Problem to solve:
Print each entry as it appears. Images stay out of the copy.
=== Section Start ===
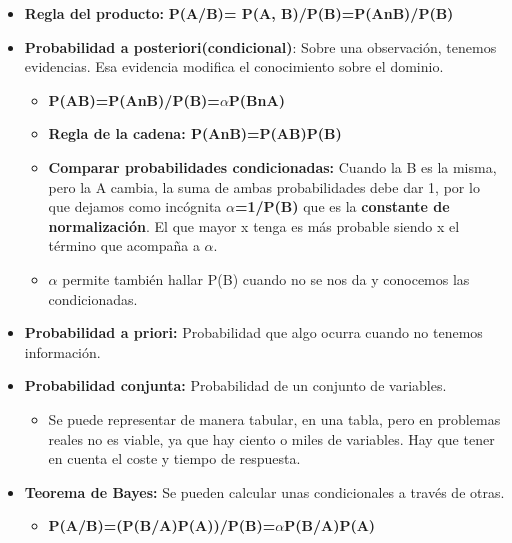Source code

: \documentclass[12pt, twoside, openright]{report} %
\begin{document}
\begin{itemize}
  \item \textbf{Regla del producto:} \textbf{P(A/B)=
    P(A, B)/P(B)=P(AnB)/P(B)}
    \pagebreak
  \item \textbf{Probabilidad a posteriori(condicional)}: Sobre una
    observación, tenemos evidencias. Esa evidencia modifica el
    conocimiento sobre el dominio.
    

    \begin{itemize}
    \item \textbf{P(A\textbar B)=P(AnB)/P(B)=$\alpha$P(BnA)}
      
    \item \textbf{Regla de la cadena: P(AnB)=P(A\textbar B)P(B)}
      
    \item \textbf{Comparar probabilidades condicionadas:} Cuando la B es la
      misma, pero la A cambia, la suma de ambas probabilidades debe dar
      1, por lo que dejamos como incógnita \textbf{$\alpha$=1/P(B)} que es la
      \textbf{constante de normalización}. El que mayor x tenga es más
      probable siendo x el término que acompaña a $\alpha$.
      
    \item $\alpha$ permite también hallar P(B) cuando no se nos da y conocemos las
      condicionadas.
      
    \end{itemize}
  \item \textbf{Probabilidad a priori:} Probabilidad que algo ocurra cuando
    no tenemos información.
    
  \item \textbf{Probabilidad conjunta:} Probabilidad de un conjunto de
    variables.
    

    \begin{itemize}
    \item Se puede representar de manera tabular, en una tabla, pero en
      problemas reales no es viable, ya que hay ciento o miles de
      variables. Hay que tener en cuenta el coste y tiempo de respuesta.
      
    \end{itemize}
  \item \textbf{Teorema de Bayes:} Se pueden calcular unas condicionales a
    través de otras.
    

    \begin{itemize}
    \item \textbf{P(A/B)=(P(B/A)P(A))/P(B)=$\alpha$P(B/A)P(A)}
      

\end{itemize}
\end{itemize}
\end{document}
=== Section End ===
Result for this exercise:
Source code

: \documentclass[12pt, twoside, openright]{report} %
\begin{document}
\begin{itemize}
  \item \textbf{Regla del producto:} \textbf{P(A/B)=
    P(A, B)/P(B)=P(AnB)/P(B)}
    \pagebreak
  \item \textbf{Probabilidad a posteriori(condicional)}: Sobre una
    observación, tenemos evidencias. Esa evidencia modifica el
    conocimiento sobre el dominio.
    

    \begin{itemize}
    \item \textbf{P(A\textbar B)=P(AnB)/P(B)=$\alpha$P(BnA)}
      
    \item \textbf{Regla de la cadena: P(AnB)=P(A\textbar B)P(B)}
      
    \item \textbf{Comparar probabilidades condicionadas:} Cuando la B es la
      misma, pero la A cambia, la suma de ambas probabilidades debe dar
      1, por lo que dejamos como incógnita \textbf{$\alpha$=1/P(B)} que es la
      \textbf{constante de normalización}. El que mayor x tenga es más
      probable siendo x el término que acompaña a $\alpha$.
      
    \item $\alpha$ permite también hallar P(B) cuando no se nos da y conocemos las
      condicionadas.
      
    \end{itemize}
  \item \textbf{Probabilidad a priori:} Probabilidad que algo ocurra cuando
    no tenemos información.
    
  \item \textbf{Probabilidad conjunta:} Probabilidad de un conjunto de
    variables.
    

    \begin{itemize}
    \item Se puede representar de manera tabular, en una tabla, pero en
      problemas reales no es viable, ya que hay ciento o miles de
      variables. Hay que tener en cuenta el coste y tiempo de respuesta.
      
    \end{itemize}
  \item \textbf{Teorema de Bayes:} Se pueden calcular unas condicionales a
    través de otras.
    

    \begin{itemize}
    \item \textbf{P(A/B)=(P(B/A)P(A))/P(B)=$\alpha$P(B/A)P(A)}
      

\end{itemize}
\end{itemize}
\end{document}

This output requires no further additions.